### Task requirements:
Look through the entries below and return all lines including the word "your".

### Material for the task:
◇ ◇ ◇ ◇

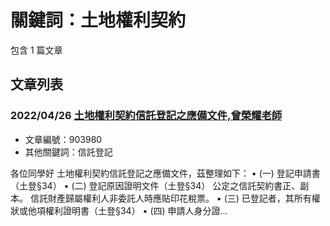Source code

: # 關鍵詞：土地權利契約

包含 1 篇文章

## 文章列表

### 2022/04/26 [土地權利契約信託登記之應備文件,曾榮耀老師](../../articles/903980_%E5%9C%9F%E5%9C%B0%E6%AC%8A%E5%88%A9%E5%A5%91%E7%B4%84%E4%BF%A1%E8%A8%97%E7%99%BB%E8%A8%98%E4%B9%8B%E6%87%89%E5%82%99%E6%96%87%E4%BB%B6%2C%E6%9B%BE%E6%A6%AE%E8%80%80%E8%80%81%E5%B8%AB.md)
- 文章編號：903980
- 其他關鍵詞：信託登記

各位同學好 土地權利契約信託登記之應備文件，茲整理如下： • (一) 登記申請書（土登§34） • (二) 登記原因證明文件（土登§34） 公定之信託契約書正、副本。 信託財產歸屬權利人非委託人時應貼印花稅票。 • (三) 已登記者，其所有權狀或他項權利證明書（土登§34） • (四) 申請人身分證...

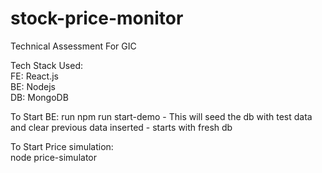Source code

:# stock-price-monitor
Technical Assessment For GIC

Tech Stack Used:  
FE: React.js  
BE: Nodejs  
DB: MongoDB  

To Start BE:
run npm run start-demo - This will seed the db with test data and clear previous data inserted - starts with fresh db  

  
To Start Price simulation:  
node price-simulator  
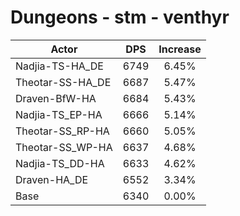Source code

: # Dungeons - stm - venthyr
| Actor | DPS | Increase |
|---|:---:|:---:|
|Nadjia-TS-HA_DE|6749|6.45%|
|Theotar-SS-HA_DE|6687|5.47%|
|Draven-BfW-HA|6684|5.43%|
|Nadjia-TS_EP-HA|6666|5.14%|
|Theotar-SS_RP-HA|6660|5.05%|
|Theotar-SS_WP-HA|6637|4.68%|
|Nadjia-TS_DD-HA|6633|4.62%|
|Draven-HA_DE|6552|3.34%|
|Base|6340|0.00%|
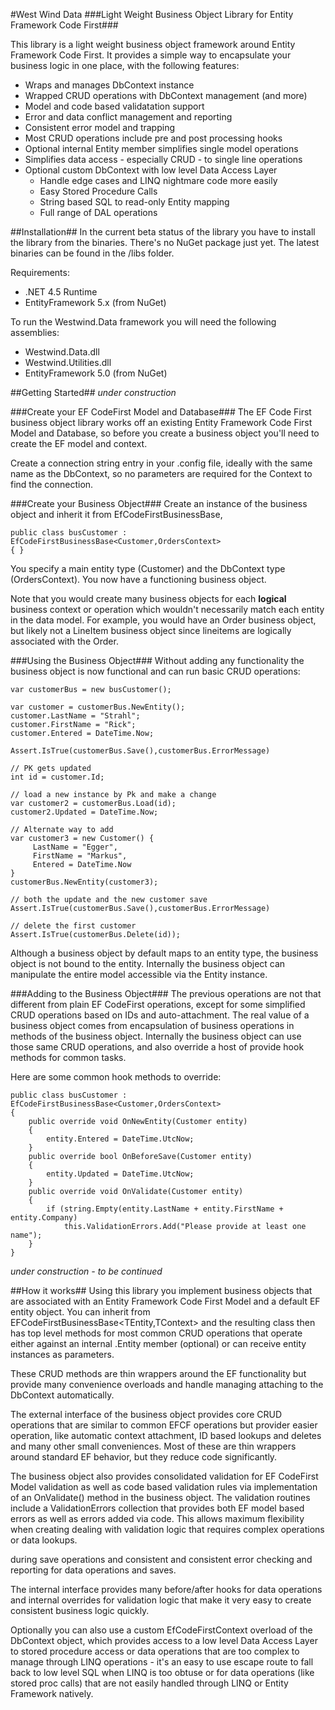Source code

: #West Wind Data
###Light Weight Business Object Library for Entity Framework Code First###

This library is a light weight business object framework around Entity Framework Code First.
It provides a simple way to encapsulate your business logic in one place, with the following
features:

* Wraps and manages DbContext instance
* Wrapped CRUD operations with DbContext management (and more)
* Model and code based validatation support
* Error and data conflict management and reporting
* Consistent error model and trapping
* Most CRUD operations include pre and post processing hooks
* Optional internal Entity member simplifies single model operations
* Simplifies data access - especially CRUD - to single line operations
* Optional custom DbContext with low level Data Access Layer
	 * Handle edge cases and LINQ nightmare code more easily    	
     * Easy Stored Procedure Calls
	 * String based SQL to read-only Entity mapping
     * Full range of DAL operations
     
##Installation##
In the current beta status of the library you have to install the library
from the binaries. There's no NuGet package just yet. The latest binaries
can be found in the /libs folder.

Requirements:
* .NET 4.5 Runtime
* EntityFramework 5.x (from NuGet)

To run the Westwind.Data framework you will need the following assemblies:

* Westwind.Data.dll
* Westwind.Utilities.dll
* EntityFramework 5.0 (from NuGet)

##Getting Started##
*under construction*

###Create your EF CodeFirst Model and Database###
The EF Code First business object library works off an existing Entity Framework Code First
Model and Database, so before you create a business object you'll need to create the 
EF model and context. 

Create a connection string entry in your .config file, ideally with the same name as the 
DbContext, so no parameters are required for the Context to find the connection.

###Create your Business Object###
Create an instance of the business object and inherit it from EfCodeFirstBusinessBase,

	public class busCustomer : EfCodeFirstBusinessBase<Customer,OrdersContext>
    { }    

You specify a main entity type (Customer) and the DbContext type (OrdersContext). 
You now have a functioning business object.

Note that you would create many business objects for each **logical** business context
or operation which wouldn't necessarily match each entity in the data model. For example,
you would have an Order business object, but likely not a LineItem business object since
lineitems are logically associated with the Order.

###Using the Business Object###
Without adding any functionality the business object is now functional and can run basic
CRUD operations:

    var customerBus = new busCustomer();
    
    var customer = customerBus.NewEntity();
    customer.LastName = "Strahl";
    customer.FirstName = "Rick";
    customer.Entered = DateTime.Now;
    
	Assert.IsTrue(customerBus.Save(),customerBus.ErrorMessage)
    
    // PK gets updated
    int id = customer.Id;
    
    // load a new instance by Pk and make a change
    var customer2 = customerBus.Load(id);
    customer2.Updated = DateTime.Now;

    // Alternate way to add
    var customer3 = new Customer() {
         LastName = "Egger",
         FirstName = "Markus",
         Entered = DateTime.Now
    }
    customerBus.NewEntity(customer3);

    // both the update and the new customer save
	Assert.IsTrue(customerBus.Save(),customerBus.ErrorMessage)
        
    // delete the first customer
    Assert.IsTrue(customerBus.Delete(id));

Although a business object by default maps to an entity type, the business object
is not bound to the entity. Internally the business object can manipulate the 
entire model accessible via the Entity instance.

###Adding to the Business Object###
The previous operations are not that different from plain EF CodeFirst operations, except
for some simplified CRUD operations based on IDs and auto-attachment. The real value
of a business object comes from encapsulation of business operations in methods of the
business object. Internally the business object can use those same CRUD operations,
and also override a host of provide hook methods for common tasks.

Here are some common hook methods to override:

	public class busCustomer : EfCodeFirstBusinessBase<Customer,OrdersContext>
    { 
		public override void OnNewEntity(Customer entity)
		{
			entity.Entered = DateTime.UtcNow;
		}
		public override bool OnBeforeSave(Customer entity)
		{
			entity.Updated = DateTime.UtcNow;
		}
		public override void OnValidate(Customer entity)
		{
			if (string.Empty(entity.LastName + entity.FirstName + entity.Company)
				this.ValidationErrors.Add("Please provide at least one name");
		}
    }    

*under construction - to be continued*

##How it works##
Using this library you implement business objects that are associated
with an Entity Framework Code First Model and a default EF entity object.
You can inherit from EFCodeFirstBusinessBase<TEntity,TContext> and the
resulting class then has top level methods for most common CRUD operations
that operate either against an internal .Entity member (optional) or can receive
entity instances as parameters.

These CRUD methods are thin wrappers around the EF functionality but provide many 
convenience overloads and handle managing attaching to the DbContext automatically.

The external interface of the business object provides core CRUD operations that 
are similar to common EFCF operations but provider easier operation, like automatic
context attachment, ID based lookups and deletes and many other small conveniences. 
Most of these are thin wrappers around standard EF behavior, but they reduce 
code significantly.

The business object also provides consolidated validation for EF CodeFirst Model validation 
as well as code based validation rules via implementation of an OnValidate() method in
the business object. The validation routines include a ValidationErrors collection that
provides both EF model based errors as well as errors added via code. This allows maximum
flexibility when creating dealing with validation logic that requires complex operations
or data lookups.

during save operations and consistent and consistent error 
checking and reporting for data operations and saves. 

The internal interface provides many before/after hooks for data operations and internal
overrides for validation logic that make it very easy to create consistent business logic quickly.

Optionally you can also use a custom EfCodeFirstContext overload of the DbContext object, which
provides access to a low level Data Access Layer to stored procedure access or data operations
that are too complex to manage through LINQ operations - it's an easy to use escape route to
fall back to low level SQL when LINQ is too obtuse or for data operations (like stored proc calls)
that are not easily handled through LINQ or Entity Framework natively.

◇ ◇ ◇ ◇

### Reply:
It provides a simple way to encapsulate your business logic in one place, with the following
###Create your EF CodeFirst Model and Database###
Create a connection string entry in your .config file, ideally with the same name as the 
###Create your Business Object###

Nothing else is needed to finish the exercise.